M. Millaud is warm in his praise of the kind attentions of Mr. Williamson, of whom he says:- “He received us with courtesy and gave us the necessary permissions with a promptness which it is impossible to meet with in any public service in France.”

M. Millaud then goes on to describe his visit to Scotland-yard and expresses his high admiration of the simple and effective manner in which the dossiers of delinquents are kept.

STOLEN ARTICLES RETURNED

He then goes on to impart some interesting information which may be quite new to most of your readers concerning the museum of stolen articles.

M. Millaud assures us that:-

“The police keep all stolen articles, and do not restore them to their owners. They return them to the thief when he leaves the prison. Here is the reason for doing so.

A man is condemned for having stolen your watch; so long as the watch remains in the museum the thief cannot complain of having been condemned for stealing it; it forms his visible and tangible remorse. If it is returned to him when he leaves prison it is because he has paid for his theft.

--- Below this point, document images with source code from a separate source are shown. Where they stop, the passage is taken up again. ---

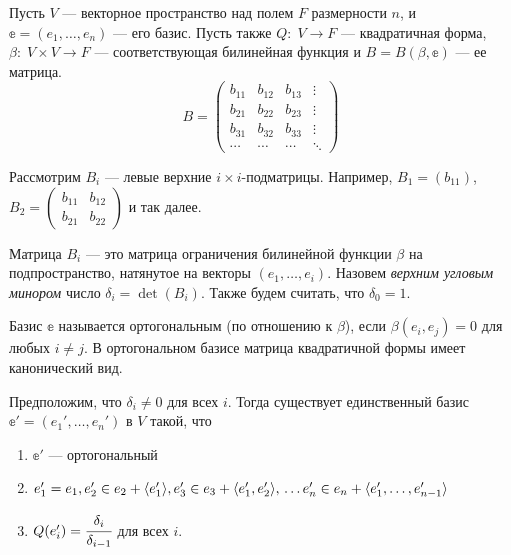 Пусть $V$ --- векторное пространство над полем $F$ размерности $n$, и $\mathbb{e} = (e_1, \ldots, e_n)$ --- его базис. Пусть также $Q\colon \; V \to F$ --- квадратичная форма, $\beta\colon\; V\times V \to F$ --- соответствующая билинейная функция и $B = B(\beta, \mathbb{e})$ --- ее матрица.
$$
B = \begin{pmatrix}
	b_{11}& b_{12} & b_{13} & \vdots\\
	b_{21}& b_{22} & b_{23} & \vdots\\
	b_{31}& b_{32}& b_{33} & \vdots\\
	\cdots& \cdots& \cdots& \ddots
\end{pmatrix}
$$

Рассмотрим $B_i$ --- левые верхние $i\times i$-подматрицы. Например, $B_1 = (b_{11})$, $B_2 = \begin{pmatrix}
	b_{11}& b_{12}\\
	b_{21}& b_{22}
\end{pmatrix}$
и так далее.
\par Матрица $B_i$ --- это матрица ограничения билинейной функции $\beta$ на подпространство, натянутое на векторы $(e_1, \ldots, e_i)$. Назовем \textit{верхним угловым минором} число $\delta_i = \det(B_i)$. Также будем считать, что $\delta_0 = 1$. 
\begin{Def}
	Базис $\mathbb{e}$ называется ортогональным (по отношению к $\beta$), если $\beta(e_i, e_j) = 0$ для любых $i \neq j$. В ортогональном базисе матрица квадратичной формы имеет канонический вид.
\end{Def}
\begin{Theorem}
		Предположим, что $\delta_i \neq 0$ для всех $i$. Тогда существует единственный  базис $\mathbb{e}' = (e_1', \ldots, e_n')$ в $V$ такой, что
		\begin{enumerate}
			\item $\mathbb{e}'$ --- ортогональный
			\item $e_1' = e_1,\\ e_2' \in e_2 + \langle e_1'\rangle,\\ e_3' \in  e_3 + \langle e_1', e_2' \rangle,\\ \ldots\\ e_n' \in  e_n + \langle e_1', \ldots, e_{n-1}'\rangle$
			\item $Q(e_i') = \cfrac{\delta_i}{\delta_{i-1}}$ для всех $i$.
		\end{enumerate}	
\end{Theorem}
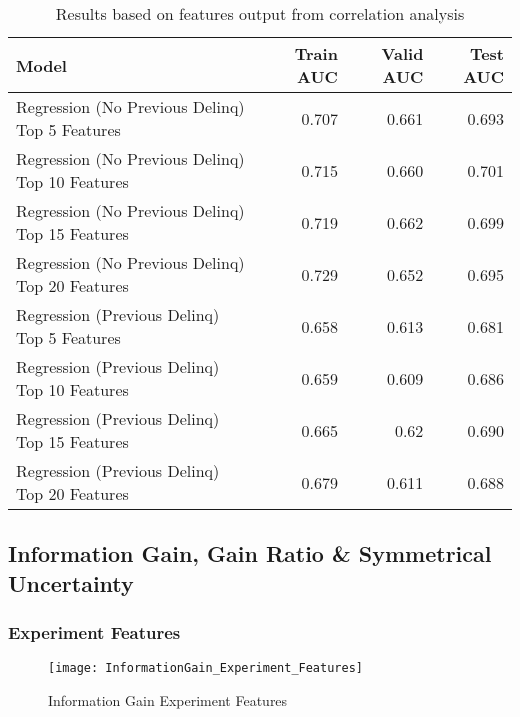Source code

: \begin{table}[H]
	\centering
	\resizebox{\textwidth}{!}
	{
	\begin{tabular}{l | r | r| r}
		\hline
		\textbf{Model} & \textbf{Train AUC} & \textbf{Valid AUC} &  \textbf{Test AUC} \\
		\hline
		Regression (No Previous Delinq) Top 5 Features & 0.707 & 0.661 & 0.693  \\
		Regression (No Previous Delinq) Top 10 Features & 0.715 & 0.660 & 0.701  \\
		 \cellcolor{green!25}Regression (No Previous Delinq) Top 15 Features &  \cellcolor{green!25}0.719 &  \cellcolor{green!25}0.662 &  \cellcolor{green!25}0.699  \\
		Regression (No Previous Delinq) Top 20 Features & 0.729 & 0.652 & 0.695  \\
		\hline
		Regression (Previous Delinq) Top 5 Features & 0.658 & 0.613 & 0.681  \\
		Regression (Previous Delinq) Top 10 Features & 0.659 & 0.609 & 0.686  \\
		 \cellcolor{green!25}Regression (Previous Delinq) Top 15 Features &  \cellcolor{green!25}0.665 &  \cellcolor{green!25}0.62 &  \cellcolor{green!25}0.690  \\
		Regression (Previous Delinq) Top 20 Features & 0.679 & 0.611 & 0.688  \\	
		\hline
	\end{tabular}
	}
	\caption{Results based on features output from correlation analysis}
	\label{table:featureselection_base_model}
\end{table}

\subsection{Information Gain, Gain Ratio \& Symmetrical Uncertainty}

\subsubsection{Experiment Features}

\begin{figure}[H]
	\texttt{[image: InformationGain\_Experiment\_Features]}
	\caption{Information Gain Experiment Features}
	\label{fig:Information Gain Experiment Features}
\end{figure}

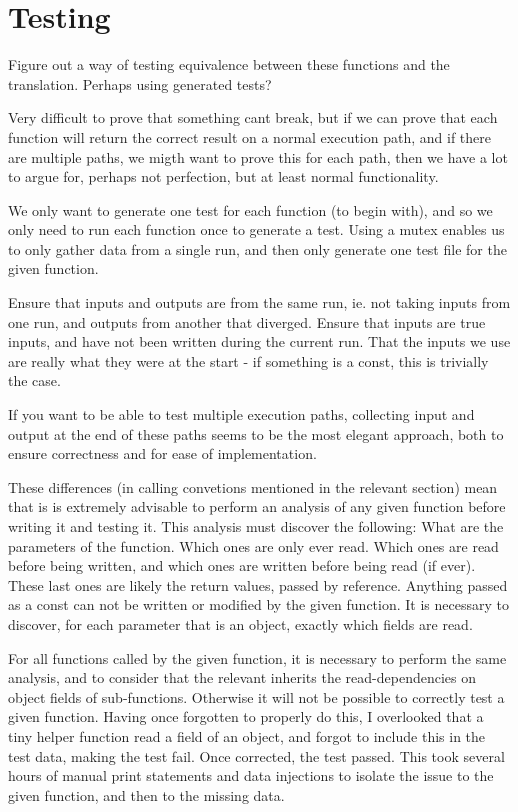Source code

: \section{Testing}

Figure out a way of testing equivalence between these functions and the translation. Perhaps using generated tests?

Very difficult to prove that something cant break, but if we can prove that each function will return the correct result on a normal execution path, and if there are multiple paths, we migth want to prove this for each path, then we have a lot to argue for, perhaps not perfection, but at least normal functionality.

We only want to generate one test for each function (to begin with), and so we only need to run each function once to generate a test. Using a mutex enables us to only gather data from a single run, and then only generate one test file for the given function.

Ensure that inputs and outputs are from the same run, ie. not taking inputs from one run, and outputs from another that diverged.
Ensure that inputs are true inputs, and have not been written during the current run. That the inputs we use are really what they were at the start - if something is a const, this is trivially the case.

If you want to be able to test multiple execution paths, collecting input and output at the end of these paths seems to be the most elegant approach, both to ensure correctness and for ease of implementation.





These differences (in calling convetions mentioned in the relevant section) mean that is is extremely advisable to perform an analysis of any given function before writing it and testing it. This analysis must discover the following: What are the parameters of the function. Which ones are only ever read. Which ones are read before being written, and which ones are written before being read (if ever). These last ones are likely the return values, passed by reference. Anything passed as a const can not be written or modified by the given function. It is necessary to discover, for each parameter that is an object, exactly which fields are read.

For all functions called by the given function, it is necessary to perform the same analysis, and to consider that the relevant inherits the read-dependencies on object fields of sub-functions. Otherwise it will not be possible to correctly test a given function. Having once forgotten to properly do this, I overlooked that a tiny helper function read a field of an object, and forgot to include this in the test data, making the test fail. Once corrected, the test passed. This took several hours of manual print statements and data injections to isolate the issue to the given function, and then to the missing data.
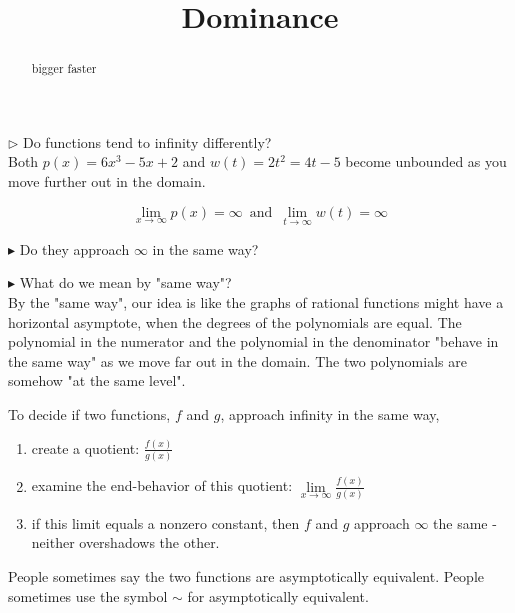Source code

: \documentclass{ximera}
\title{Dominance}
\begin{document}
\begin{abstract}
bigger faster
\end{abstract}
\maketitle







$\rhd$ Do functions tend to infinity differently? \\




Both $p(x) = 6x^3 - 5x + 2$ and $w(t) = 2t^2 = 4t - 5$ become unbounded as you move further out in the domain.



\[    \lim_{x \to \infty} p(x) = \infty  \, \text{ and }  \,       \lim_{t \to \infty} w(t) = \infty                \]

$\blacktriangleright$ Do they approach $\infty$ in the same way? 

$\blacktriangleright$ What do we mean by "same way"?  \\






By the "same way", our idea is like the graphs of rational functions might have a horizontal asymptote, when the degrees of the polynomials are equal.   The polynomial in the numerator and the polynomial in the denominator "behave in the same way" as we move far out in the domain.  The two polynomials are somehow "at the same level". \\




\begin{idea}


To decide if two functions, $f$ and $g$, approach infinity in the same way, 

\begin{enumerate}
\item create a quotient: $\frac{f(x)}{g(x)}$ \\


\item examine the end-behavior of this quotient: $\lim\limits_{x \to \infty} \frac{f(x)}{g(x)}$ \\


\item if this limit equals a nonzero constant, then $f$ and $g$ approach $\infty$ the same - neither overshadows the other.
\end{enumerate}


People sometimes say the two functions are asymptotically equivalent. People sometimes use the symbol $\sim$ for asymptotically equivalent. \\

\end{idea}
\end{document}
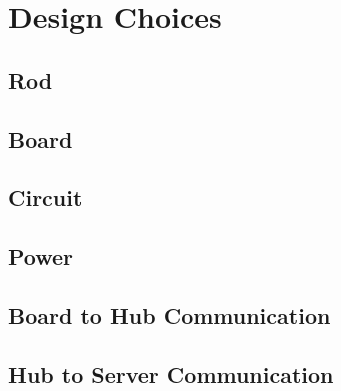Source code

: \chapter{Design Choices}

\section{Rod}
    
\section{Board}
\section{Circuit}

\section{Power}
    

\section{Board to Hub Communication}
\section{Hub to Server Communication}
    
    
    
    
    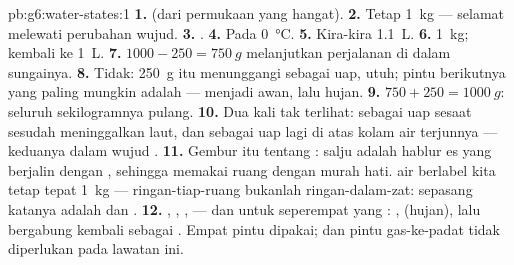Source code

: \begin{solution}{pb:g6:water-states:1}
\textbf{1.}  (dari permukaan yang hangat).
\textbf{2.} Tetap \qty{1}{kg} ---  selamat melewati perubahan
wujud.
\textbf{3.} .
\textbf{4.} Pada \qty{0}{\celsius}.
\textbf{5.} Kira-kira \qty{1.1}{L}.
\textbf{6.}  \qty{1}{kg};  kembali ke \qty{1}{L}.
\textbf{7.} $1000 - 250 = \qty{750}{g}$ melanjutkan perjalanan di
dalam sungainya.
\textbf{8.} Tidak: \qty{250}{g} itu menunggangi  sebagai uap,
utuh; pintu berikutnya yang paling mungkin adalah  ---
menjadi awan, lalu hujan.
\textbf{9.} $750 + 250 = \qty{1000}{g}$: seluruh sekilogramnya pulang.
\textbf{10.} Dua kali tak terlihat: sebagai uap sesaat sesudah
meninggalkan laut, dan sebagai uap lagi di atas kolam air terjunnya
--- keduanya dalam wujud .
\textbf{11.} Gembur itu tentang \emph{}: salju adalah hablur es
yang berjalin dengan , sehingga memakai ruang dengan murah hati.
\emph{} air berlabel kita tetap tepat \qty{1}{kg} ---
ringan-tiap-ruang bukanlah ringan-dalam-zat: sepasang katanya adalah
 dan .
\textbf{12.} , , ,  --- dan
untuk seperempat yang : ,  (hujan), lalu
bergabung kembali sebagai . Empat pintu dipakai;  dan
pintu gas-ke-padat tidak diperlukan pada lawatan ini.
\end{solution}
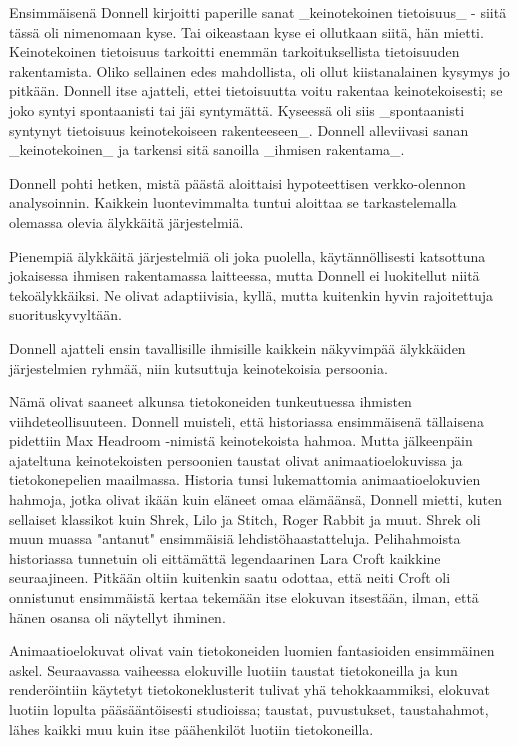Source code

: Ensimmäisenä Donnell kirjoitti paperille sanat _keinotekoinen tietoisuus_ - siitä tässä oli nimenomaan kyse. Tai oikeastaan kyse ei ollutkaan siitä, hän mietti. Keinotekoinen tietoisuus tarkoitti enemmän tarkoituksellista tietoisuuden rakentamista. Oliko sellainen edes mahdollista, oli ollut kiistanalainen kysymys jo pitkään. Donnell itse ajatteli, ettei tietoisuutta voitu rakentaa keinotekoisesti; se joko syntyi spontaanisti tai jäi syntymättä. Kyseessä oli siis _spontaanisti syntynyt tietoisuus keinotekoiseen rakenteeseen_. Donnell alleviivasi sanan _keinotekoinen_ ja tarkensi sitä sanoilla _ihmisen rakentama_.


Donnell pohti hetken, mistä päästä aloittaisi hypoteettisen verkko-olennon analysoinnin. Kaikkein luontevimmalta tuntui aloittaa se tarkastelemalla olemassa olevia älykkäitä järjestelmiä.


Pienempiä älykkäitä järjestelmiä oli joka puolella, käytännöllisesti katsottuna jokaisessa ihmisen rakentamassa laitteessa, mutta Donnell ei luokitellut niitä tekoälykkäiksi. Ne olivat adaptiivisia, kyllä, mutta kuitenkin hyvin rajoitettuja suorituskyvyltään.


Donnell ajatteli ensin tavallisille ihmisille kaikkein näkyvimpää älykkäiden järjestelmien ryhmää, niin kutsuttuja keinotekoisia persoonia.


Nämä olivat saaneet alkunsa tietokoneiden tunkeutuessa ihmisten viihdeteollisuuteen. Donnell muisteli, että historiassa ensimmäisenä tällaisena pidettiin Max Headroom -nimistä keinotekoista hahmoa. Mutta jälkeenpäin ajateltuna keinotekoisten persoonien taustat olivat animaatioelokuvissa ja tietokonepelien maailmassa. Historia tunsi lukemattomia animaatioelokuvien hahmoja, jotka olivat ikään kuin eläneet omaa elämäänsä, Donnell mietti, kuten sellaiset klassikot kuin Shrek, Lilo ja Stitch, Roger Rabbit ja muut. Shrek oli muun muassa "antanut" ensimmäisiä lehdistöhaastatteluja. Pelihahmoista historiassa tunnetuin oli eittämättä legendaarinen Lara Croft kaikkine seuraajineen. Pitkään oltiin kuitenkin saatu odottaa, että neiti Croft oli onnistunut ensimmäistä kertaa tekemään itse elokuvan itsestään, ilman, että hänen osansa oli näytellyt ihminen.


Animaatioelokuvat olivat vain tietokoneiden luomien fantasioiden ensimmäinen askel. Seuraavassa vaiheessa elokuville luotiin taustat tietokoneilla ja kun renderöintiin käytetyt tietokoneklusterit tulivat yhä tehokkaammiksi, elokuvat luotiin lopulta pääsääntöisesti studioissa; taustat, puvustukset, taustahahmot, lähes kaikki muu kuin itse päähenkilöt luotiin tietokoneilla.


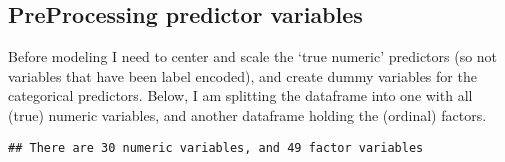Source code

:\documentclass[]{article}
\newenvironment{Shaded}{\begin{snugshade}}{\end{snugshade}}
\newcommand{\KeywordTok}[1]{\textcolor[rgb]{0.13,0.29,0.53}{\textbf{#1}}}
\newcommand{\StringTok}[1]{\textcolor[rgb]{0.31,0.60,0.02}{#1}}
\newcommand{\CommentTok}[1]{\textcolor[rgb]{0.56,0.35,0.01}{\textit{#1}}}
\newcommand{\OperatorTok}[1]{\textcolor[rgb]{0.81,0.36,0.00}{\textbf{#1}}}
\newcommand{\NormalTok}[1]{#1}
\begin{document}
\subsection{PreProcessing predictor
variables}\label{preprocessing-predictor-variables}

Before modeling I need to center and scale the `true numeric' predictors
(so not variables that have been label encoded), and create dummy
variables for the categorical predictors. Below, I am splitting the
dataframe into one with all (true) numeric variables, and another
dataframe holding the (ordinal) factors.

\begin{Shaded}
\end{Shaded}

\begin{verbatim}
## There are 30 numeric variables, and 49 factor variables
\end{verbatim}
\end{document}
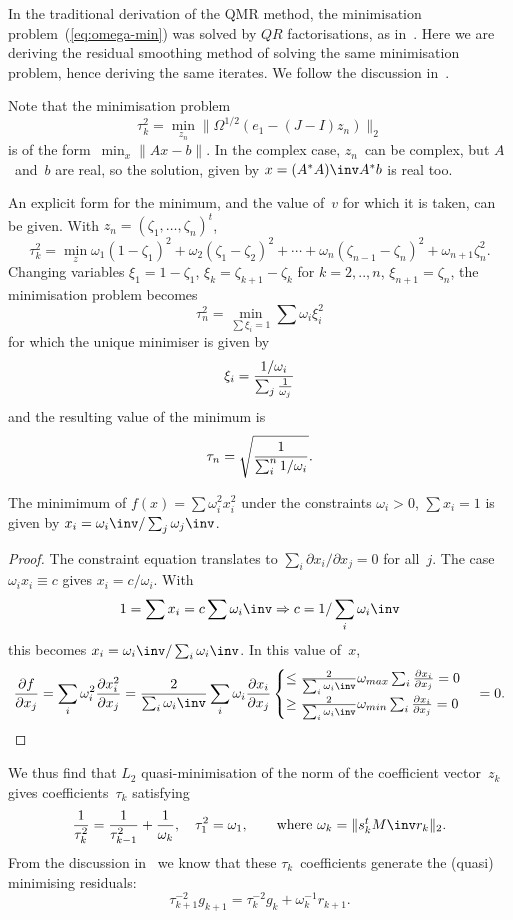 \documentclass[11pt]{artikel3}
\begin{document}
\begin{Outline}
In the traditional derivation of the QMR method, the minimisation
problem~(\ref{eq:omega-min}) was solved by $QR$ factorisations, as
in~\cite{Fr:cgcomplexsymmetric,FrNa:qmr}.
Here we are deriving the residual smoothing method of solving 
the same minimisation problem, hence deriving the same iterates.
We follow the discussion in~\cite{ZhWa:residual-smoothing}.

Note that the minimisation problem
 \[ \tau_k^2=\min_{z_n}\|\Omega^{1/2}(e_1-(J-I)z_n)\|_2 \]
is of the form~$\min_x\|Ax-b\|$.
In the complex case, $z_n$~can be complex, but $A$~and~$b$ are real,
so the solution, given by $x=(A^*A)\inv A^*b$ is real too.

An explicit form for the minimum, and the value of~$v$ for
which it is taken, can be given.
With $z_n=(\zeta_1,\ldots,\zeta_n)^t$,
 \[\tau_k^2=\min_z\omega_1(1-\zeta_1)^2+\omega_2(\zeta_1-\zeta_2)^2
    +\cdots+\omega_n(\zeta_{n-1}-\zeta_n)^2+\omega_{n+1}\zeta_n^2.
 \]
Changing variables $\xi_1=1-\zeta_1$, $\xi_k=\zeta_{k+1}-\zeta_k$ for
$k=2,..,n$, $\xi_{n+1}=\zeta_n$, the minimisation problem becomes
 \[ \tau_n^2=\min_{\sum\xi_i=1}\sum\omega_i\xi_i^2 \]
for which the unique minimiser is given by
 \[ \xi_i = {1/\omega_i\over \sum_j {1\over\omega_j}} \]
and the resulting value of the minimum is
 \[ \tau_n=\sqrt{1\over\sum_i^n1/\omega_i}. \]

\begin{lemma}
The minimimum of $f(x)=\sum\omega_i^2x_i^2$ under the constraints
$\omega_i>0$, $\sum x_i=1$ is given by
$x_i=\omega_i\inv/\sum_j\omega_j\inv$.
\end{lemma}
\begin{proof}
The constraint equation translates to $\sum_i\partial x_i/\partial x_j=0$ for
all~$j$. The case $\omega_ix_i\equiv c$ gives $x_i=c/\omega_i$. With
\[ 1=\sum x_i=c\sum\omega_i\inv \Rightarrow c=1/\sum_i\omega_i\inv \]
this becomes $x_i=\omega_i\inv/\sum_i\omega_i\inv$.
In this value of~$x$, 
\[ {\partial f\over \partial x_j}=\sum_i\omega_i^2{\partial x_i^2\over \partial x_j}
  = {2\over \sum_i\omega_i\inv}\sum_i\omega_i{\partial x_i\over \partial x_j}
  \begin{cases}\leq {2\over \sum_i\omega_i\inv}
               \omega\sb{max}\sum_i{\partial x_i\over \partial x_j}=0\cr
         \geq {2\over \sum_i\omega_i\inv}
               \omega\sb{min}\sum_i{\partial x_i\over \partial x_j}=0\cr\end{cases}
  =0.\]
\end{proof}


We thus find that $L_2$ quasi-minimisation of the 
norm of the coefficient
vector~$z_k$ gives coefficients~$\tau_k$ satisfying
 \begin{equation}
     {1\over \tau_k^2}={1\over \tau_{k-1}^2}+{1\over\omega_k},\quad
    \tau_1^2=\omega_1,\qquad
    \hbox{where $\omega_k=\|s_k^tM\inv r_k\|_2$.}
        \label{eq:smooth-h}\end{equation}
From the discussion in~\cite{ZhWa:residual-smoothing} we know
that these $\tau_k$~coefficients generate the (quasi) minimising
residuals:
 \[ \tau_{k+1}^{-2}g_{k+1}=\tau_{k}^{-2}g_k+\omega_k^{-1}r_{k+1}.\]


\end{Outline}
\end{document}
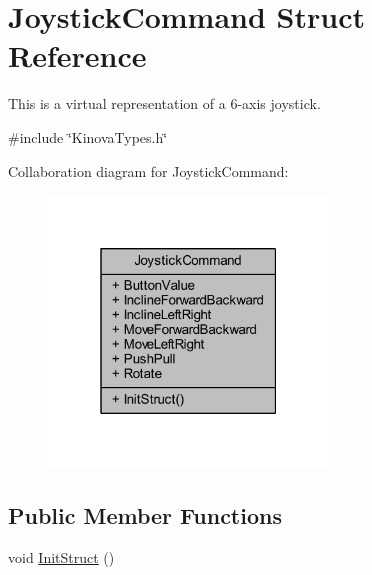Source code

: \hypertarget{structJoystickCommand}{}\section{Joystick\+Command Struct Reference}
\label{structJoystickCommand}


This is a virtual representation of a 6-\/axis joystick.  




{\ttfamily \#include \char`\"{}Kinova\+Types.\+h\char`\"{}}



Collaboration diagram for Joystick\+Command\+:
\nopagebreak
\begin{figure}[H]
\begin{center}
\leavevmode
\includegraphics[width=211pt]{d4/df2/structJoystickCommand__coll__graph}
\end{center}
\end{figure}
\subsection*{Public Member Functions}
\begin{DoxyCompactItemize}
\item 
void \hyperlink{structJoystickCommand_ad3d41f607c6ea6916e061a8edae5a0e4}{Init\+Struct} ()
\end{DoxyCompactItemize}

He wanted a watch and the police told him it would cost him four months. He does his four months, and the watch is his own.

Such is the paradox of which English justice is based.

I think I have perfectly understood what I was told, and that I have imparted it in its clearest form.”

ENGLISH FOOD CAUSES SADNESS

In another letter, M. Millaud explains why sadness reigns in England. He thinks English food must be the cause:-”

It is nourishing, good, plentiful, but it is as thick as syrup. Salmon and potatoes, roast beef in enormous quantities, plain puddings, like fortresses, and the whole washed down by half-and-half, with inextinguishable thirst, into the entrails.

After the dinner described you must not think of walking fourteen yards without going into a bar.

There you drink a brandy and soda standing, which relieves you a little, but not for long.

The English slake their thirst with port or sherry containing a great deal of alcohol, and that is throwing oil on the fire.

ONE MEAL A DAY

To excuse them it must be remembered that they eat but one meal a day, but that is a very copious one.

In the morning people who have work to do take bread and butter and tea; very busy people rush into a bar and get the barmaid to give them a sandwich and a glass of sherry, and then rush out again.

Confirmed loungers take their stand at the bar and look for a long time at the barmaid without speaking a word, and this contemplation lasts for ten minutes; the lounger eats half of his sandwich, contemplates again, eats another mouthful, drinks, re-contemplates, and goes out without saying good-bye.”

ALL ABOARD THE OMNIBUS

M. Millaud then gives an accurate description of the London omnibus, the prestige, savoir vivre, and chic – of their drivers.

The conductor, he says, is a little less majestic, but even he wears a tall hat.

“The tall hat,” says M. Millaud, “is universal in London. Street beggars wear tall hats, so do engine drivers sometimes. Masons build houses in their shirt sleeves, but they wear tall hats.

EQUALITY IN COSTUME

You cannot see a single blouse in London.

Equality in costume is the first duty of the true Briton.

The artisans who can work in gloves wear gloves; some few wear an apron, but they are exceptions, and because they are afraid of soiling their linen.

I have said that the Londoners do not amuse themselves because they are not expansive.

The lounger is absorbed in himself.

THEY DON’T TALK

Two friends at table do not talk to each other.

A lover and his sweetheart exchange not a word; they eat and drink without saying what they think; when the waiter brings a dish, or a pint of beer, one of the friends serves himself and then it is the turn of the other; but complete silence’ reigns.

The lover raises the pint, and says to his companion, “Will you?” “Yes, please,” is her answer.

That is all; and then the couple fall again into their spleen. ”

Decidedly M. Millaud is the power who has given us the gift to see ourselves as others see us.”